The annual meeting of the International Whaling Commission (IWC) has ended with member governments agreeing to try and resolve their differences.
The next year will see intensive dialogue between pro- and anti-whaling countries, and could lead to a package deal next year.
But there is still significant water between the camps on key issues.
The meeting also decided to embark on a research programme into the impact of climate change on whales.
The only vote of the meeting saw Greenland's bid to add humpback whales to the annual hunt by its indigenous Inuit communities defeated.
IWC chairman William Hogarth, the US commissioner, was cautiously optimistic that the peace talks might bear fruit.
"I was basically very happy with the meeting, although I don't think it's going to be easy, there are definitely some big issues such as the lethal take of whales and scientific research whaling," he told BBC News.
Environment groups backed plans for a whaling sanctuary in the South Atlantic
"The number of whales being killed is increasing; and I think the way we ought to be looking at this, from the point of view of countries that are anti-whaling, is how can we reduce that number?"
All members of the commission, ranging from the strongest whaling nations including Japan to the most vociferous opponents such as the UK and Australia, have endorsed the idea of seeking compromise, although some were more pessimistic about its prospects when talking on the meeting's fringes.
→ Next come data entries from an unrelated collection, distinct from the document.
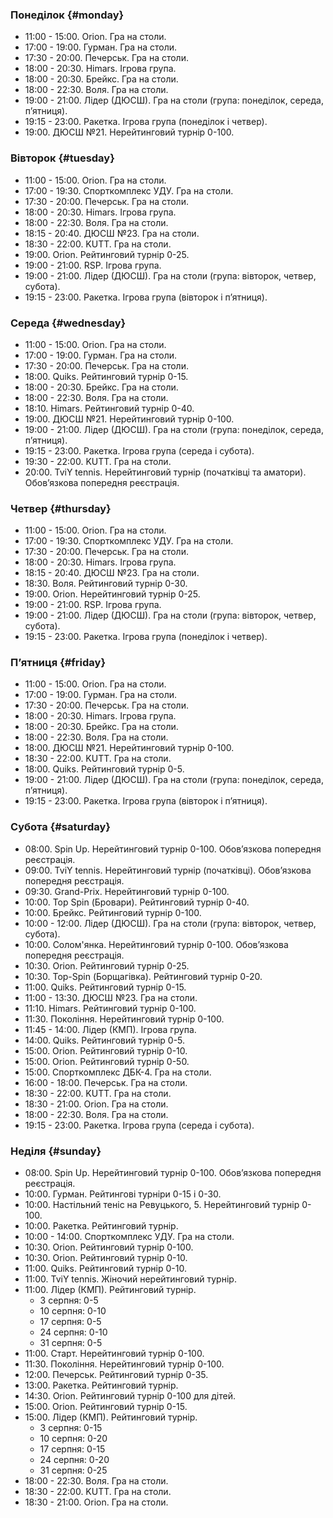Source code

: ﻿
[//]: # (Use 🏆 for ranking events, 🏅 for non-ranking events, ❌ for canceled events)

### Понеділок {#monday}

* 11:00 - 15:00. Orion. Гра на столи.
* 17:00 - 19:00. Гурман. Гра на столи.
* 17:30 - 20:00. Печерськ. Гра на столи.
* 18:00 - 20:30. Himars. Ігрова група.
* 18:00 - 20:30. Брейкс. Гра на столи.
* 18:00 - 22:30. Воля. Гра на столи.
* 19:00 - 21:00. Лідер (ДЮСШ). Гра на столи (група: понеділок, середа, пʼятниця).
* 19:15 - 23:00. Ракетка. Ігрова група (понеділок і четвер).
* 19:00. ДЮСШ №21. Нерейтинговий турнір 0-100.

### Вівторок {#tuesday}

* 11:00 - 15:00. Orion. Гра на столи.
* 17:00 - 19:30. Спорткомплекс УДУ. Гра на столи.
* 17:30 - 20:00. Печерськ. Гра на столи.
* 18:00 - 20:30. Himars. Ігрова група.
* 18:00 - 22:30. Воля. Гра на столи.
* 18:15 - 20:40. ДЮСШ №23. Гра на столи.
* 18:30 - 22:00. KUTT. Гра на столи.
* 19:00. Orion. Рейтинговий турнір 0-25.
* 19:00 - 21:00. RSP. Ігрова група.
* 19:00 - 21:00. Лідер (ДЮСШ). Гра на столи (група: вівторок, четвер, субота).
* 19:15 - 23:00. Ракетка. Ігрова група (вівторок і пʼятниця).

### Середа {#wednesday}

* 11:00 - 15:00. Orion. Гра на столи.
* 17:00 - 19:00. Гурман. Гра на столи.
* 17:30 - 20:00. Печерськ. Гра на столи.
* 18:00. Quiks. Рейтинговий турнір 0-15.
* 18:00 - 20:30. Брейкс. Гра на столи.
* 18:00 - 22:30. Воля. Гра на столи.
* 18:10. Himars. Рейтинговий турнір 0-40.
* 19:00. ДЮСШ №21. Нерейтинговий турнір 0-100.
* 19:00 - 21:00. Лідер (ДЮСШ). Гра на столи (група: понеділок, середа, пʼятниця).
* 19:15 - 23:00. Ракетка. Ігрова група (середа і субота).
* 19:30 - 22:00. KUTT. Гра на столи.
* 20:00. TviY tennis. Нерейтинговий турнір (початківці та аматори). Обовʼязкова попередня реєстрація.

### Четвер {#thursday}

* 11:00 - 15:00. Orion. Гра на столи.
* 17:00 - 19:30. Спорткомплекс УДУ. Гра на столи.
* 17:30 - 20:00. Печерськ. Гра на столи.
* 18:00 - 20:30. Himars. Ігрова група.
* 18:15 - 20:40. ДЮСШ №23. Гра на столи.
* 18:30. Воля. Рейтинговий турнір 0-30.
* 19:00. Orion. Нерейтинговий турнір 0-25.
* 19:00 - 21:00. RSP. Ігрова група.
* 19:00 - 21:00. Лідер (ДЮСШ). Гра на столи (група: вівторок, четвер, субота).
* 19:15 - 23:00. Ракетка. Ігрова група (понеділок і четвер).

### Пʼятниця {#friday}

* 11:00 - 15:00. Orion. Гра на столи.
* 17:00 - 19:00. Гурман. Гра на столи.
* 17:30 - 20:00. Печерськ. Гра на столи.
* 18:00 - 20:30. Himars. Ігрова група.
* 18:00 - 20:30. Брейкс. Гра на столи.
* 18:00 - 22:30. Воля. Гра на столи.
* 18:00. ДЮСШ №21. Нерейтинговий турнір 0-100.
* 18:30 - 22:00. KUTT. Гра на столи.
* 18:00. Quiks. Рейтинговий турнір 0-5.
* 19:00 - 21:00. Лідер (ДЮСШ). Гра на столи (група: понеділок, середа, пʼятниця).
* 19:15 - 23:00. Ракетка. Ігрова група (вівторок і пʼятниця).

### Субота {#saturday}

* 08:00. Spin Up. Нерейтинговий турнір 0-100. Обовʼязкова попередня реєстрація.
* 09:00. TviY tennis. Нерейтинговий турнір (початківці). Обовʼязкова попередня реєстрація.
* 09:30. Grand-Prix. Нерейтинговий турнір 0-100.
* 10:00. Top Spin (Бровари). Рейтинговий турнір 0-40.
* 10:00. Брейкс. Рейтинговий турнір 0-100.
* 10:00 - 12:00. Лідер (ДЮСШ). Гра на столи (група: вівторок, четвер, субота).
* 10:00. Солом'янка. Нерейтинговий турнір 0-100. Обовʼязкова попередня реєстрація.
* 10:30. Orion. Рейтинговий турнір 0-25.
* 10:30. Top-Spin (Борщагівка). Рейтинговий турнір 0-20.
* 11:00. Quiks. Рейтинговий турнір 0-15.
* 11:00 - 13:30. ДЮСШ №23. Гра на столи.
* 11:10. Himars. Рейтинговий турнір 0-100.
* 11:30. Покоління. Нерейтинговий турнір 0-100.
* 11:45 - 14:00. Лідер (КМП). Ігрова група.
* 14:00. Quiks. Рейтинговий турнір 0-5.
* 15:00. Orion. Рейтинговий турнір 0-10.
* 15:00. Orion. Рейтинговий турнір 0-50.
* 15:00. Спорткомплекс ДБК-4. Гра на столи.
* 16:00 - 18:00. Печерськ. Гра на столи.
* 18:30 - 22:00. KUTT. Гра на столи.
* 18:30 - 21:00. Orion. Гра на столи.
* 18:00 - 22:30. Воля. Гра на столи.
* 19:15 - 23:00. Ракетка. Ігрова група (середа і субота).

### Неділя {#sunday}

* 08:00. Spin Up. Нерейтинговий турнір 0-100. Обовʼязкова попередня реєстрація.
* 10:00. Гурман. Рейтингові турніри 0-15 і 0-30.
* 10:00. Настільний теніс на Ревуцького, 5. Нерейтинговий турнір 0-100.
* 10:00. Ракетка. Рейтинговий турнір.
* 10:00 - 14:00. Спорткомплекс УДУ. Гра на столи.
* 10:30. Orion. Рейтинговий турнір 0-100.
* 10:30. Orion. Рейтинговий турнір 0-10.
* 11:00. Quiks. Рейтинговий турнір 0-10.
* 11:00. TviY tennis. Жіночий нерейтинговий турнір.
* 11:00. Лідер (КМП). Рейтинговий турнір.
  * 3 серпня: 0-5
  * 10 серпня: 0-10
  * 17 серпня: 0-5
  * 24 серпня: 0-10
  * 31 серпня: 0-5
* 11:00. Старт. Нерейтинговий турнір 0-100.
* 11:30. Покоління. Нерейтинговий турнір 0-100.
* 12:00. Печерськ. Рейтинговий турнір 0-35.
* 13:00. Ракетка. Рейтинговий турнір.
* 14:30. Orion. Рейтинговий турнір 0-100 для дітей.
* 15:00. Orion. Рейтинговий турнір 0-15.
* 15:00. Лідер (КМП). Рейтинговий турнір.
  * 3 серпня: 0-15
  * 10 серпня: 0-20
  * 17 серпня: 0-15
  * 24 серпня: 0-20
  * 31 серпня: 0-25
* 18:00 - 22:30. Воля. Гра на столи.
* 18:30 - 22:00. KUTT. Гра на столи.
* 18:30 - 21:00. Orion. Гра на столи.
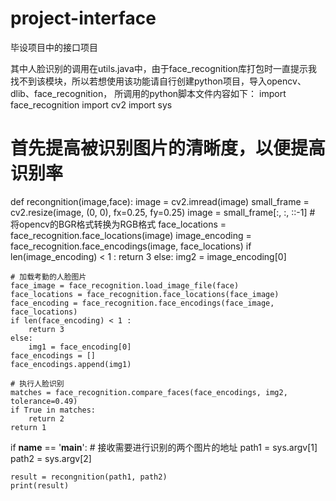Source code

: # project-interface
毕设项目中的接口项目

其中人脸识别的调用在utils.java中，由于face_recognition库打包时一直提示我找不到该模块，所以若想使用该功能请自行创建python项目，导入opencv、dlib、face_recognition，
所调用的python脚本文件内容如下：
import face_recognition
import cv2
import sys

# 首先提高被识别图片的清晰度，以便提高识别率
def recongnition(image,face):
    image = cv2.imread(image)
    small_frame = cv2.resize(image, (0, 0), fx=0.25, fy=0.25)
    image = small_frame[:, :, ::-1]  # 将opencv的BGR格式转换为RGB格式
    face_locations = face_recognition.face_locations(image)
    image_encoding = face_recognition.face_encodings(image, face_locations)
    if len(image_encoding) < 1 :
        return 3
    else:
        img2 = image_encoding[0]

    # 加载考勤的人脸图片
    face_image = face_recognition.load_image_file(face)
    face_locations = face_recognition.face_locations(face_image)
    face_encoding = face_recognition.face_encodings(face_image, face_locations)
    if len(face_encoding) < 1 :
        return 3
    else:
        img1 = face_encoding[0]
    face_encodings = []
    face_encodings.append(img1)

    # 执行人脸识别
    matches = face_recognition.compare_faces(face_encodings, img2, tolerance=0.49)
    if True in matches:
        return 2
    return 1

if __name__ == '__main__':
    # 接收需要进行识别的两个图片的地址
    path1 = sys.argv[1]
    path2 = sys.argv[2]

    result = recongnition(path1, path2)
    print(result)
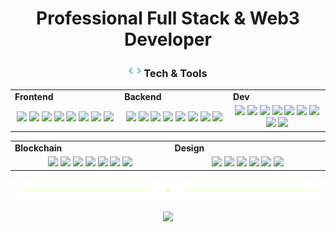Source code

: <h1 align="center">
  Professional Full Stack & Web3 Developer
</h1>
<!-- <h3 align="center">
  I am a Full Stack & Web3 Developer.
</h3>
<div align="center">
  <img src="https://github.com/devitopt/devitopt/blob/main/divider1.png" alt="divider"/>
</div>  -->
<h3 align="center"><img src="https://github.com/devitopt/devitopt/blob/main/code.gif" height="20"/> Tech & Tools</h3>
<div align="center" style="witdh:100%"> 
  <table>
    <tr>
      <td valign="center" width="100px"><b>Frontend<b></td>
      <td valign="center" width="100px"><b>Backend<b></td>
      <td valign="center" width="100px"><b>Dev<b></td>
    </tr>
    <tr>
      <td valign="center" align="center" width="300px">
        <img src="https://img.shields.io/badge/React-blue" /> 
        <img src="https://img.shields.io/badge/Angular-blue" /> 
        <img src="https://img.shields.io/badge/Vue-blue" /> 
        <img src="https://img.shields.io/badge/Next-blue" /> 
        <img src="https://img.shields.io/badge/Nuxt-blue" /> 
        <!-- <img src="https://img.shields.io/badge/JavaScript-blue" />  -->
        <img src="https://img.shields.io/badge/TypeScript-blue" />
        <img src="https://img.shields.io/badge/Flutter-blue" />  
        <!-- <img src="https://img.shields.io/badge/Chart.js-blue" /> -->
        <img src="https://img.shields.io/badge/ReactNative-blue" />  
      </td>      
      <td valign="center" align="center" width="300px">
        <img src="https://img.shields.io/badge/Node.js-blue" /> 
        <img src="https://img.shields.io/badge/Express-blue" /> 
        <img src="https://img.shields.io/badge/Nest.js-blue" /> 
        <img src="https://img.shields.io/badge/Laravel-blue" /> 
        <img src="https://img.shields.io/badge/PHP-blue" /> 
        <!-- <img src="https://img.shields.io/badge/Django-blue" />  -->
        <img src="https://img.shields.io/badge/Python-blue" /> 
        <!-- <img src="https://img.shields.io/badge/Selenium-blue" />         -->
        <img src="https://img.shields.io/badge/Ruby-blue" /> 
        <img src="https://img.shields.io/badge/Rails-blue" /> 
      </td>
      <td valign="center" align="center" width="300px">
        <img src="https://img.shields.io/badge/AWS-blue" /> 
        <img src="https://img.shields.io/badge/CI/CD-blue" /> 
        <img src="https://img.shields.io/badge/Docker-blue" />
        <img src="https://img.shields.io/badge/MySQL-blue" /> 
        <!-- <img src="https://img.shields.io/badge/NoSQL-blue" />  -->
        <img src="https://img.shields.io/badge/MongoDB-blue" /> 
        <img src="https://img.shields.io/badge/Bootstrap-blue" /> 
        <img src="https://img.shields.io/badge/Tailwind-blue" /> 
        <!-- <img src="https://img.shields.io/badge/PostgreSQL-blue" />   -->
        <!-- <img src="https://img.shields.io/badge/TDD-blue" />  -->
        <img src="https://img.shields.io/badge/Jira-blue" /> 
        <img src="https://img.shields.io/badge/Tezos-blue" /> 
      </td>
    </tr>
  </table>
 <table>
    <tr>
      <td valign="center" width="100px"><b>Blockchain<b></td>
      <td valign="center" width="100px"><b>Design<b></td>
    </tr>
    <tr>
      <td valign="center" align="center" width="300px">
        <img src="https://img.shields.io/badge/Web3.js-blue" /> 
        <img src="https://img.shields.io/badge/Solidity-blue" /> 
        <img src="https://img.shields.io/badge/Ethers.js-blue" /> 
        <!-- <img src="https://img.shields.io/badge/Solana-blue" />  -->
        <img src="https://img.shields.io/badge/Golang-blue" /> 
        <img src="https://img.shields.io/badge/Rust-blue" /> 
        <img src="https://img.shields.io/badge/Smart Contract-blue" /> 
        <img src="https://img.shields.io/badge/Bitcoin-blue" />
      </td>
     <td valign="center" align="center" width="300px">
       <img src="https://img.shields.io/badge/Photoshop-blue" /> 
       <img src="https://img.shields.io/badge/Adobe XD-blue" /> 
       <img src="https://img.shields.io/badge/Figma-blue" /> 
       <img src="https://img.shields.io/badge/Blender-blue" /> 
       <img src="https://img.shields.io/badge/WebGL-blue" /> 
       <img src="https://img.shields.io/badge/Three.js-blue" /> 
      </td>
    </tr>
  </table>
</div>
<div align="center">
  <img src="https://github.com/devitopt/devitopt/blob/main/divider2.png" alt="divider"/>
</div> 
<!-- <p align="center" style="display: none">
  <a href="https://www.linkedin.com/in/devitopt" target="_blank" rel="noopener noreferrer"><img src="https://img.icons8.com/fluency/2x/linkedin.png"  width="50" /></a>
  &nbsp;&nbsp;
  <a href="mailto:devitopt@gmail.com" target="_blank" rel="noopener noreferrer"><img src="https://img.icons8.com/fluency/2x/gmail-new.png"  width="50" /></a>
  &nbsp;&nbsp;
  <a href="https://join.skype.com/invite/ESEvSfVkP4no" target="_blank" rel="noopener noreferrer"><img src="https://img.icons8.com/color/2x/skype.png"  width="50" /></a>
  &nbsp;&nbsp;
  <a href="https://t.me/devitopt" target="_blank" rel="noopener noreferrer"><img src="https://img.icons8.com/color/2x/telegram-app.png"  width="50" /></a>
  &nbsp;&nbsp;
  <a href="https://portfolio-daniel-jin.netlify.app/" target="_blank" rel="noopener noreferrer"><img src="https://img.icons8.com/nolan/2x/link.png"  width="50" /></a>
</p>
<h2 align="center"> Thanks for visiting my profile. </h2> -->
<p align="center">
  <img src="https://capsule-render.vercel.app/api?type=waving&color=gradient&height=65&section=footer"/>
</p>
Environmental and animal welfare groups are divided. Some agree with Dr Hogarth's view that it might lead to a fall in the number of whales killed, while others say there should be no compromise, and are angry with anti-whaling governments including the US for pursuing the initiative.
Japan is likely to demand as its most fundamental position that the global moratorium on commercial whaling is at least partially lifted to allow hunting around its shores.
"It's not just the interests of the American people that are being abandoned, but also the future of the world's whales," said DJ Schubert of the Animal Welfare Institute.
But Wendy Elliott of WWF's global species programme said a dialogue was worthwhile.
"We cannot continue in the scenario that we have at the moment; we need to see a resolution to this impasse," she said.
"We'll be working with member governments over the next year to ensure the best outcome for whales, and for the communities that rely on whales for whale-watching tourism."
Conservation groups were also pleased with the decision to set up an initiative on climate change and cetaceans. Changes to sea ice in the polar regions has the potential to impact some species severely.
A series of discussions will now be held leading to the next IWC meeting in Portugal in a year's time.